Skill: Dynamic Gap Detection
What
When directing scenes sequentially, detect spatial/temporal gaps between the current panel and the next story beat, and insert bridge frames on the fly.
Why
Scene plans are written at plot level — they describe KEY BEATS, not every physical movement. "Panel 01: corridor. Panel 02: door opens." But the camera can't teleport 10 meters. The viewer's brain needs intermediate frames to perceive smooth movement (Scott McCloud's closure principle). Without bridge frames, the comic feels like it's jumping/teleporting between locations.
The scene-directing agent must hold three things simultaneously:
- What just came out (the actual panel image)
- Where the story goes next (the next beat in scene-plan.md)
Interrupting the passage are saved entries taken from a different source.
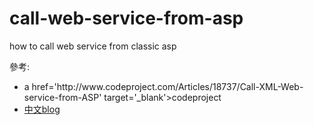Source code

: ﻿# call-web-service-from-asp
how to call web service from classic asp

<p>參考:</p>
<ul>
<li>a href='http://www.codeproject.com/Articles/18737/Call-XML-Web-service-from-ASP' target='_blank'>codeproject</a>
<li><a href='http://blog.xuite.net/ben5254/nor/8321629-ASP%E5%A6%82%E4%BD%95%E5%91%BC%E5%8F%ABWeb+Service' target='_blank'>中文blog</a>
</ul>
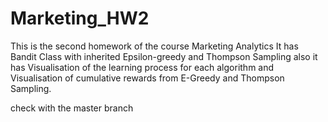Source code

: # Marketing_HW2
This is the second homework of the course Marketing Analytics
It has Bandit Class with inherited Epsilon-greedy and Thompson Sampling
also it has Visualisation of the learning process for each algorithm
and Visualisation of cumulative rewards from E-Greedy and Thompson Sampling.

check with the master branch
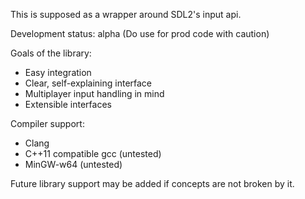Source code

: 
This is supposed as a wrapper around SDL2's input api.

Development status: alpha (Do use for prod code with caution)

Goals of the library:
* Easy integration
* Clear, self-explaining interface
* Multiplayer input handling in mind
* Extensible interfaces


Compiler support:
* Clang
* C++11 compatible gcc (untested)
* MinGW-w64 (untested)


Future library support may be added if concepts are not broken by it.
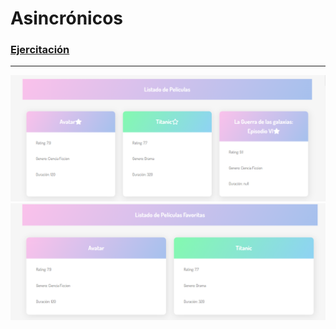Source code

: # Asincrónicos

### [Ejercitación](/git/1.png)

------------------------------------------------------------------------------
![1](/git/1.png)
![2](/git/2.png)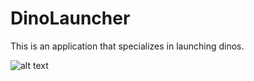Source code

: # DinoLauncher

This is an application that specializes in launching dinos.

![alt text](https://github.com/sabre230/DinoLauncher/raw/master/.res/DinoLauncher.png)
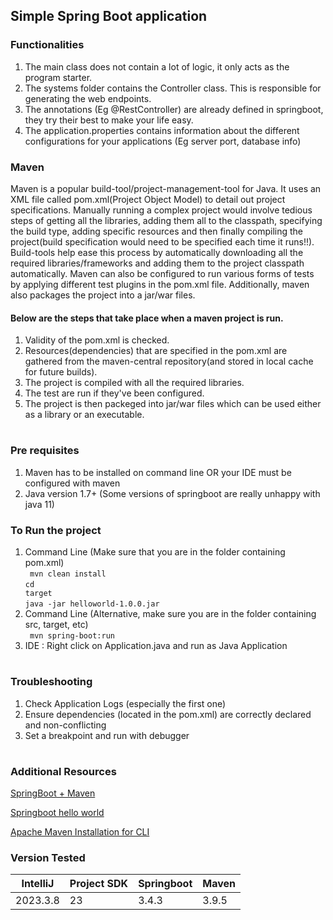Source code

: ## Simple Spring Boot application

### Functionalities
1. The main class does not contain a lot of logic, it only acts as the program starter.
2. The systems folder contains the Controller class. This is responsible for generating the web endpoints.
3. The annotations (Eg @RestController) are already defined in springboot, they try their best to make your life easy.
4. The application.properties contains information about the different configurations for your applications (Eg server port, database info)

### Maven

Maven is a popular build-tool/project-management-tool for Java. It uses an XML file called pom.xml(Project Object Model) to detail out project specifications.
Manually running a complex project would involve tedious steps of getting all the libraries, adding them all to the classpath, specifying the build type, adding specific
resources and then finally compiling the project(build specification would need to be specified each time it runs!!). Build-tools help ease this process by automatically
downloading all the required libraries/frameworks and adding them to the project classpath automatically. Maven can also be configured to run various forms of tests by 
applying different test plugins in the pom.xml file. Additionally, maven also packages the project into a jar/war files.

#### Below are the steps that take place when a maven project is run.

1. Validity of the pom.xml is checked.
2. Resources(dependencies) that are specified in the pom.xml are gathered from the maven-central repository(and stored in local cache for future builds).
3. The project is compiled with all the required libraries.
4. The test are run if they've been configured.
5. The project is then packeged into jar/war files which can be used either as a library or an executable.

#

### Pre requisites

1. Maven has to be installed on command line OR your IDE must be configured with maven
2. Java version 1.7+ (Some versions of springboot are really unhappy with java 11)

### To Run the project 
1. Command Line (Make sure that you are in the folder containing pom.xml)</br>
<code> mvn clean install</code></br>
<code>cd target</code></br>
<code>java -jar helloworld-1.0.0.jar</code>
2. Command Line (Alternative, make sure you are in the folder containing src, target, etc) </br>
<code> mvn spring-boot:run </code> </br> 
3. IDE : Right click on Application.java and run as Java Application

#

### Troubleshooting

1. Check Application Logs (especially the first one)
2. Ensure dependencies (located in the pom.xml) are correctly declared and non-conflicting
3. Set a breakpoint and run with debugger

#

### Additional Resources

[SpringBoot + Maven](https://www.bogotobogo.com/Java/tutorials/Spring-Boot/Spring-Boot-HelloWorld-with-Maven.php)

[Springboot hello world](https://spring.io/guides/gs/spring-boot/)

[Apache Maven Installation for CLI](https://maven.apache.org)

### Version Tested

|IntelliJ  | Project SDK | Springboot | Maven |
|----------|-------------|------------|-------|
|2023.3.8  |     23      | 3.4.3      | 3.9.5 |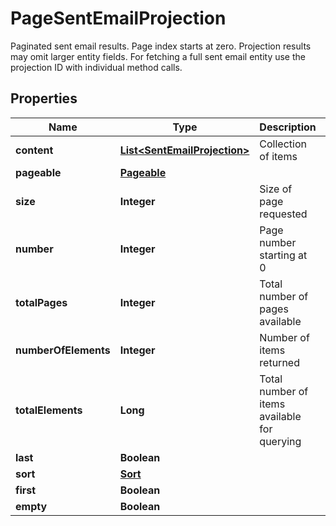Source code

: 

# PageSentEmailProjection

Paginated sent email results. Page index starts at zero. Projection results may omit larger entity fields. For fetching a full sent email entity use the projection ID with individual method calls.
## Properties

Name | Type | Description | Notes
------------ | ------------- | ------------- | -------------
**content** | [**List&lt;SentEmailProjection&gt;**](SentEmailProjection) | Collection of items |  [optional]
**pageable** | [**Pageable**](Pageable) |  |  [optional]
**size** | **Integer** | Size of page requested |  [optional]
**number** | **Integer** | Page number starting at 0 |  [optional]
**totalPages** | **Integer** | Total number of pages available |  [optional]
**numberOfElements** | **Integer** | Number of items returned |  [optional]
**totalElements** | **Long** | Total number of items available for querying |  [optional]
**last** | **Boolean** |  |  [optional]
**sort** | [**Sort**](Sort) |  |  [optional]
**first** | **Boolean** |  |  [optional]
**empty** | **Boolean** |  |  [optional]



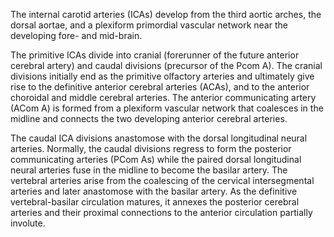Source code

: The internal carotid arteries (ICAs) develop from the third aortic arches, the dorsal aortae, and a plexiform primordial vascular network near the developing fore- and mid-brain.

The primitive ICAs divide into cranial (forerunner of the future anterior cerebral artery) and caudal divisions (precursor of the Pcom A). The cranial divisions initially end as the primitive olfactory arteries and ultimately give rise to the definitive anterior cerebral arteries (ACAs), and to the anterior choroidal and middle cerebral arteries. The anterior communicating artery (ACom A) is formed from a plexiform vascular network that coalesces in the midline and connects the two developing anterior cerebral arteries.

The caudal ICA divisions anastomose with the dorsal longitudinal neural arteries. Normally, the caudal divisions regress to form the posterior communicating arteries (PCom As) while the paired dorsal longitudinal neural arteries fuse in the midline to become the basilar artery. The vertebral arteries arise from the coalescing of the cervical intersegmental arteries and later anastomose with the basilar artery. As the definitive vertebral-basilar circulation matures, it annexes the posterior cerebral arteries and their proximal connections to the anterior circulation partially involute.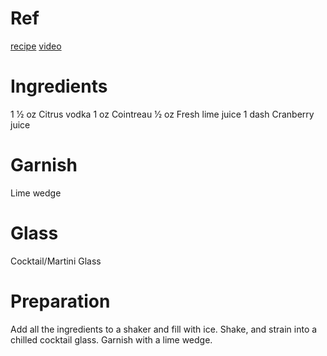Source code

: # Ref
[recipe](https://www.liquor.com/recipes/cosmopolitan)
[video](https://www.liquor.com/video/cosmopolitan)

# Ingredients
1 1⁄2 oz Citrus vodka
1 oz Cointreau
1⁄2 oz Fresh lime juice
1 dash Cranberry juice

# Garnish
Lime wedge

# Glass
Cocktail/Martini Glass

# Preparation
Add all the ingredients to a shaker and fill with ice.
Shake, and strain into a chilled cocktail glass.
Garnish with a lime wedge.


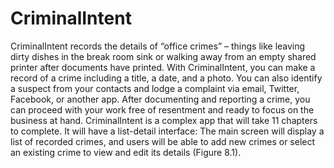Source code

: # CriminalIntent
CriminalIntent records the details of “office crimes” – things like leaving dirty dishes in the break room sink 
or walking away from an empty shared printer after documents have printed.
With CriminalIntent, you can make a record of a crime including a title, a date, and a photo. 
You can also identify a suspect from your contacts and lodge a complaint via email, Twitter, Facebook, or another app.
After documenting and reporting a crime, you can proceed with your work free of resentment and ready to focus on the business at hand.
CriminalIntent is a complex app that will take 11 chapters to complete. 
It will have a list-detail interface: The main screen will display a list of recorded crimes,
and users will be able to add new crimes or select an existing crime to view and edit its details (Figure 8.1).
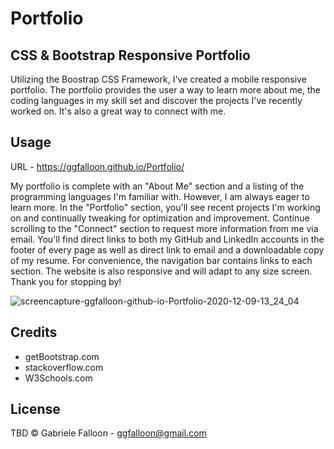 # Portfolio

## CSS & Bootstrap Responsive Portfolio
Utilizing the Boostrap CSS Framework, I've created a mobile responsive portfolio. The portfolio provides the user a way to learn more about me, the coding languages in my skill set and discover the projects I've recently worked on. It's also a great way to connect with me.


## Usage
URL - https://ggfalloon.github.io/Portfolio/

My portfolio is complete with an "About Me" section and a listing of the programming languages I'm familiar with. However, I am always eager to learn more.
In the "Portfolio" section, you'll see recent projects I'm working on and continually tweaking for optimization and improvement.
Continue scrolling to the "Connect" section to request more information from me via email.
You'll find direct links to both my GitHub and LinkedIn accounts in the footer of every page as well as direct link to email and a downloadable copy of my resume. For convenience, the navigation bar contains links to each section. The website is also responsive and will adapt to any size screen. Thank you for stopping by!

![screencapture-ggfalloon-github-io-Portfolio-2020-12-09-13_24_04](https://user-images.githubusercontent.com/71281652/101677411-2a6cbb00-3a22-11eb-8c42-093662e5eb7d.png)

## Credits
* getBootstrap.com
* stackoverflow.com
* W3Schools.com

## License
TBD
&copy; Gabriele Falloon - ggfalloon@gmail.com
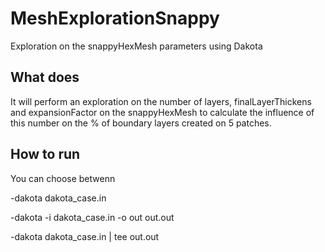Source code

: # MeshExplorationSnappy
Exploration on the snappyHexMesh parameters using Dakota


## What does

It will perform an exploration on the number of layers, finalLayerThickens and expansionFactor on the snappyHexMesh to calculate the influence of this number on the % of boundary layers created on 5 patches.

## How to run

You can choose betwenn

-dakota dakota_case.in

-dakota -i dakota_case.in -o out out.out

-dakota dakota_case.in | tee out.out
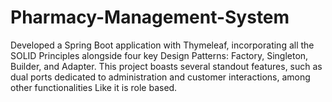 # Pharmacy-Management-System
Developed a Spring Boot application with Thymeleaf, incorporating all the SOLID Principles alongside four key Design Patterns: Factory, Singleton, Builder, and Adapter. This project boasts several standout features, such as dual ports dedicated to administration and customer interactions, among other functionalities Like it is role based.
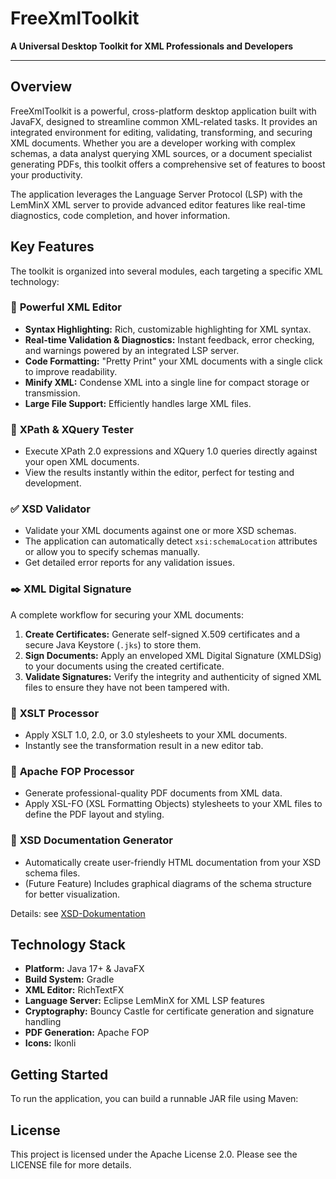 # FreeXmlToolkit

**A Universal Desktop Toolkit for XML Professionals and Developers**

---

## Overview

FreeXmlToolkit is a powerful, cross-platform desktop application built with JavaFX, designed to streamline common
XML-related tasks. It provides an integrated environment for editing, validating, transforming, and securing XML
documents. Whether you are a developer working with complex schemas, a data analyst querying XML sources, or a document
specialist generating PDFs, this toolkit offers a comprehensive set of features to boost your productivity.

The application leverages the Language Server Protocol (LSP) with the LemMinX XML server to provide advanced editor
features like real-time diagnostics, code completion, and hover information.

## Key Features

The toolkit is organized into several modules, each targeting a specific XML technology:

### 📝 **Powerful XML Editor**

- **Syntax Highlighting:** Rich, customizable highlighting for XML syntax.
- **Real-time Validation & Diagnostics:** Instant feedback, error checking, and warnings powered by an integrated LSP
  server.
- **Code Formatting:** "Pretty Print" your XML documents with a single click to improve readability.
- **Minify XML:** Condense XML into a single line for compact storage or transmission.
- **Large File Support:** Efficiently handles large XML files.

### 🧪 **XPath & XQuery Tester**

- Execute XPath 2.0 expressions and XQuery 1.0 queries directly against your open XML documents.
- View the results instantly within the editor, perfect for testing and development.

### ✅ **XSD Validator**

- Validate your XML documents against one or more XSD schemas.
- The application can automatically detect `xsi:schemaLocation` attributes or allow you to specify schemas manually.
- Get detailed error reports for any validation issues.

### ✒️ **XML Digital Signature**

A complete workflow for securing your XML documents:

1. **Create Certificates:** Generate self-signed X.509 certificates and a secure Java Keystore (`.jks`) to store them.
2. **Sign Documents:** Apply an enveloped XML Digital Signature (XMLDSig) to your documents using the created
   certificate.
3. **Validate Signatures:** Verify the integrity and authenticity of signed XML files to ensure they have not been
   tampered with.

### 🔄 **XSLT Processor**

- Apply XSLT 1.0, 2.0, or 3.0 stylesheets to your XML documents.
- Instantly see the transformation result in a new editor tab.

### 📄 **Apache FOP Processor**

- Generate professional-quality PDF documents from XML data.
- Apply XSL-FO (XSL Formatting Objects) stylesheets to your XML files to define the PDF layout and styling.

### 📖 **XSD Documentation Generator**

- Automatically create user-friendly HTML documentation from your XSD schema files.
- (Future Feature) Includes graphical diagrams of the schema structure for better visualization.

Details: see [XSD-Dokumentation](00_xsd_documentation.md)

## Technology Stack

- **Platform:** Java 17+ & JavaFX
- **Build System:** Gradle
- **XML Editor:** RichTextFX
- **Language Server:** Eclipse LemMinX for XML LSP features
- **Cryptography:** Bouncy Castle for certificate generation and signature handling
- **PDF Generation:** Apache FOP
- **Icons:** Ikonli

## Getting Started

To run the application, you can build a runnable JAR file using Maven:

## License

This project is licensed under the Apache License 2.0. Please see the LICENSE file for more details.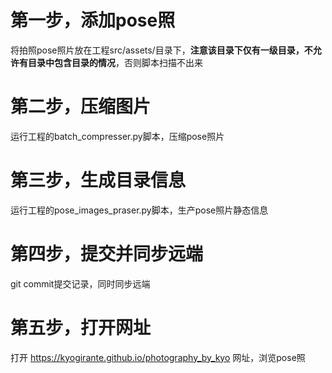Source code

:# 第一步，添加pose照
将拍照pose照片放在工程src/assets/目录下，**注意该目录下仅有一级目录，不允许有目录中包含目录的情况**，否则脚本扫描不出来

# 第二步，压缩图片
运行工程的batch_compresser.py脚本，压缩pose照片

# 第三步，生成目录信息
运行工程的pose_images_praser.py脚本，生产pose照片静态信息

# 第四步，提交并同步远端
git commit提交记录，同时同步远端

# 第五步，打开网址
打开 https://kyogirante.github.io/photography_by_kyo 网址，浏览pose照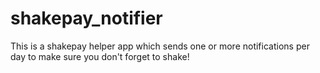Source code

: # shakepay_notifier
This is a shakepay helper app which sends one or more notifications per day to make sure you don't forget to shake!
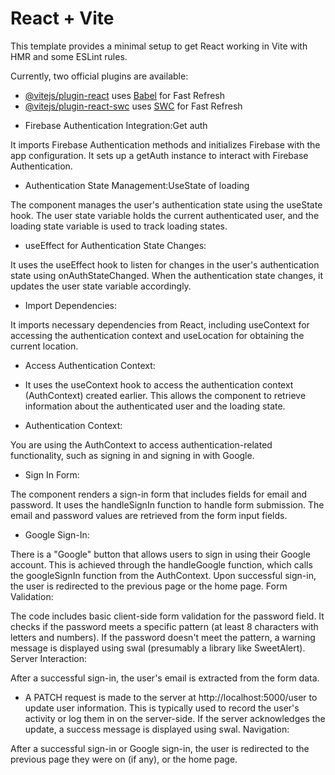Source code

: # React + Vite

This template provides a minimal setup to get React working in Vite with HMR and some ESLint rules.

Currently, two official plugins are available:

- [@vitejs/plugin-react](https://github.com/vitejs/vite-plugin-react/blob/main/packages/plugin-react/README.md) uses [Babel](https://babeljs.io/) for Fast Refresh
- [@vitejs/plugin-react-swc](https://github.com/vitejs/vite-plugin-react-swc) uses [SWC](https://swc.rs/) for Fast Refresh


*  Firebase Authentication Integration:Get auth

It imports Firebase Authentication methods and initializes Firebase with the app configuration.
It sets up a getAuth instance to interact with Firebase Authentication.

+ Authentication State Management:UseState of loading

The component manages the user's authentication state using the useState hook. The user state variable holds the current authenticated user, and the loading state variable is used to track loading states.


- useEffect for Authentication State Changes:

It uses the useEffect hook to listen for changes in the user's authentication state using onAuthStateChanged. When the authentication state changes, it updates the user state variable accordingly.


+ Import Dependencies:

It imports necessary dependencies from React, including useContext for accessing the authentication context and useLocation for obtaining the current location.


* Access Authentication Context:

+ It uses the useContext hook to access the authentication context (AuthContext) created earlier. This allows the component to retrieve information about the authenticated user and the loading state.
- Authentication Context:

You are using the AuthContext to access authentication-related functionality, such as signing in and signing in with Google.
- Sign In Form:

The component renders a sign-in form that includes fields for email and password.
It uses the handleSignIn function to handle form submission.
The email and password values are retrieved from the form input fields.
- Google Sign-In:

There is a "Google" button that allows users to sign in using their Google account. This is achieved through the handleGoogle function, which calls the googleSignIn function from the AuthContext.
Upon successful sign-in, the user is redirected to the previous page or the home page.
Form Validation:

The code includes basic client-side form validation for the password field. It checks if the password meets a specific pattern (at least 8 characters with letters and numbers).
If the password doesn't meet the pattern, a warning message is displayed using swal (presumably a library like SweetAlert).
Server Interaction:

After a successful sign-in, the user's email is extracted from the form data.
+ A PATCH request is made to the server at http://localhost:5000/user to update user information. This is typically used to record the user's activity or log them in on the server-side.
If the server acknowledges the update, a success message is displayed using swal.
Navigation:

After a successful sign-in or Google sign-in, the user is redirected to the previous page they were on (if any), or the home page.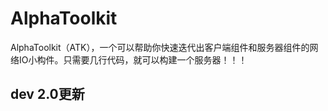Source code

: # AlphaToolkit
AlphaToolkit（ATK），一个可以帮助你快速迭代出客户端组件和服务器组件的网络IO小构件。只需要几行代码，就可以构建一个服务器！！！

## dev 2.0更新

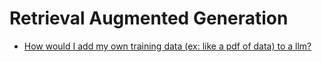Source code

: # Retrieval Augmented Generation

- [How would I add my own training data (ex: like a pdf of data) to a llm?](https://www.reddit.com/r/LocalLLaMA/comments/1bib8i8/how_would_i_add_my_own_training_data_ex_like_a/)
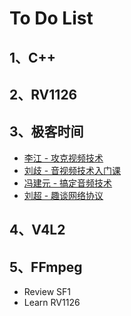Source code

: # To Do List

## 1、C++



## 2、RV1126



## 3、极客时间

- [李江 - 攻克视频技术](https://time.geekbang.org/column/intro/100098901?tab=catalog)
- [刘歧 - 音视频技术入门课](https://time.geekbang.org/column/intro/100117501?tab=catalog)
- [冯建元 - 搞定音频技术](https://time.geekbang.org/column/intro/100098801?tab=catalog)
- [刘超 - 趣谈网络协议](https://time.geekbang.org/column/intro/100007101?tab=catalog)

## 4、V4L2



## 5、FFmpeg

- Review SF1
- Learn RV1126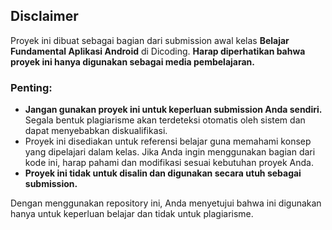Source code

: ## Disclaimer

Proyek ini dibuat sebagai bagian dari submission awal kelas **Belajar Fundamental Aplikasi Android** di Dicoding. **Harap diperhatikan bahwa proyek ini hanya digunakan sebagai media pembelajaran.**

### Penting:
- **Jangan gunakan proyek ini untuk keperluan submission Anda sendiri.** Segala bentuk plagiarisme akan terdeteksi otomatis oleh sistem dan dapat menyebabkan diskualifikasi.
- Proyek ini disediakan untuk referensi belajar guna memahami konsep yang dipelajari dalam kelas. Jika Anda ingin menggunakan bagian dari kode ini, harap pahami dan modifikasi sesuai kebutuhan proyek Anda.
- **Proyek ini tidak untuk disalin dan digunakan secara utuh sebagai submission.**

Dengan menggunakan repository ini, Anda menyetujui bahwa ini digunakan hanya untuk keperluan belajar dan tidak untuk plagiarisme.
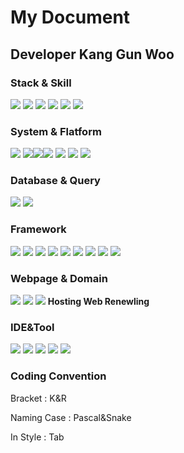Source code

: # My Document
## Developer Kang Gun Woo
### Stack & Skill
<img src="https://img.shields.io/badge/Python-3766AB?style=flat-square&logo=Python&logoColor=white"/><a> <img src="https://img.shields.io/badge/C++-00599C?style=flat-square&logo=c%2B%2B&logoColor=white"/></a> <img src="https://img.shields.io/badge/Java-007396?style=flat-square&logo=java&logoColor=white"/></a> <img src="https://img.shields.io/badge/JavaScript-F7DF1E?style=flat-square&logo=JavaScript&logoColor=black"/></a> <img src="https://img.shields.io/badge/HTML5-E34F26?style=flat-square&logo=HTML5&logoColor=white"/></a> <img src="https://img.shields.io/badge/CSS-1572B6?style=flat-square&logo=CSS3&logoColor=white"/></a>
### System & Flatform
<img src="https://img.shields.io/badge/Window-0078D6?style=flat-square&logo=Windows&logoColor=white"/></a> <img src="https://img.shields.io/badge/Linux-FCC624?style=flat-square&logo=linux&logoColor=white"/></a><img src="https://img.shields.io/badge/Ubuntu-E95420?style=flat-square&logo=ubuntu&logoColor=white"/></a><img src="https://img.shields.io/badge/Debian-FCC624?style=flat-square&logo=debian&logoColor=white"/></a> <img src="https://img.shields.io/badge/GCP-4285F4?style=flat-square&logo=Google Cloud&logoColor=white"/></a> <img src="https://img.shields.io/badge/Colab-F9AB00?style=flat-square&logo=Google Colab&logoColor=white"/></a> <img src="https://img.shields.io/badge/Docker-2496ED?style=flat-square&logo=Docker&logoColor=white"/></a>
### Database & Query
<img src="https://img.shields.io/badge/Oracle-F80000?style=flat-square&logo=Python&logoColor=white"/><a> <img src="https://img.shields.io/badge/Mysql-4479A1?style=flat-square&logo=mysql&logoColor=white"/><a> 
### Framework
<img src="https://img.shields.io/badge/Tensorflow-FF6F00?style=flat-square&logo=Tensorflow&logoColor=white"/><a> <img src="https://img.shields.io/badge/Keras-D00000?style=flat-square&logo=Keras&logoColor=white"/><a> <img src="https://img.shields.io/badge/Pytorch-EE4C2C?style=flat-square&logo=Pytorch&logoColor=white"/><a> <img src="https://img.shields.io/badge/Scikit_Learn-F7931E?style=flat-square&logo=scikit-learn&logoColor=white"/><a> <img src="https://img.shields.io/badge/Flask-000000?style=flat-square&logo=flask&logoColor=white"/><a> <img src="https://img.shields.io/badge/Spring-6DB33F?style=flat-square&logo=spring&logoColor=white"/><a> <img src="https://img.shields.io/badge/Node.js-339933?style=flat-square&logo=node.js&logoColor=white"/><a> <img src="https://img.shields.io/badge/Streamlit-FF4B4B?style=flat-square&logo=Streamlit&logoColor=white"/><a> <img src="https://img.shields.io/badge/Gradio-FF3633?style=flat-square&logo=Gradio&logoColor=white"/><a>
### Webpage & Domain
<a href = "https://github.com/amshyre3711/readme/"><img src="https://img.shields.io/badge/GIT-F05032?style=flat-square&logo=GIT&logoColor=white"/></a></a>
<a href = "https://www.acmicpc.net/user/kkw2401"><img src="https://img.shields.io/badge/Baekjoon-Blue?style=flat-square&logo=baekjoon&logoColor=white"/></a></a>
<a href = "http://phoenixhome.tk"><img src="https://img.shields.io/badge/HostWeb-Blue?style=flat-square&logo=WEB&logoColor=white"/></a></a>
__Hosting Web Renewling__  
### IDE&Tool
<img src="https://img.shields.io/badge/Anaconda-44A833?style=flat-square&logo=Anaconda&logoColor=white"/><a> <img src="https://img.shields.io/badge/Vscode-007ACC?style=flat-square&logo=Visual Studio Code&logoColor=white"/><a> <img src="https://img.shields.io/badge/Jupyter-FF6F00?style=flat-square&logo=jupyter&logoColor=white"/><a> <img src="https://img.shields.io/badge/Vim-019733?style=flat-square&logo=Vim&logoColor=white"/><a> <img src="https://img.shields.io/badge/Eclipse-2C2255?style=flat-square&logo=Eclipse IDE&logoColor=white"/><a>
### Coding Convention
  Bracket : K&R 
  
  
  Naming Case : Pascal&Snake 
  
  
  In Style : Tab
- The gap between them (spatial distance, time elapsed, emotional shift)
If the gap is too large for one frame → insert bridge frames.
How
Gap Assessment After Every Panel
After seeing panel N's output, before writing panel N+1:
1. Where is the camera RIGHT NOW? (location, height, direction)
2. Where does the NEXT STORY BEAT need the camera? (location, height, direction)
3. How far is that? (meters, steps, emotional distance)
4. Can the viewer's brain bridge this gap with one cut? (McCloud test)
The McCloud Test
Ask: "If I put these two images side by side, would the reader understand the movement between them without any text?"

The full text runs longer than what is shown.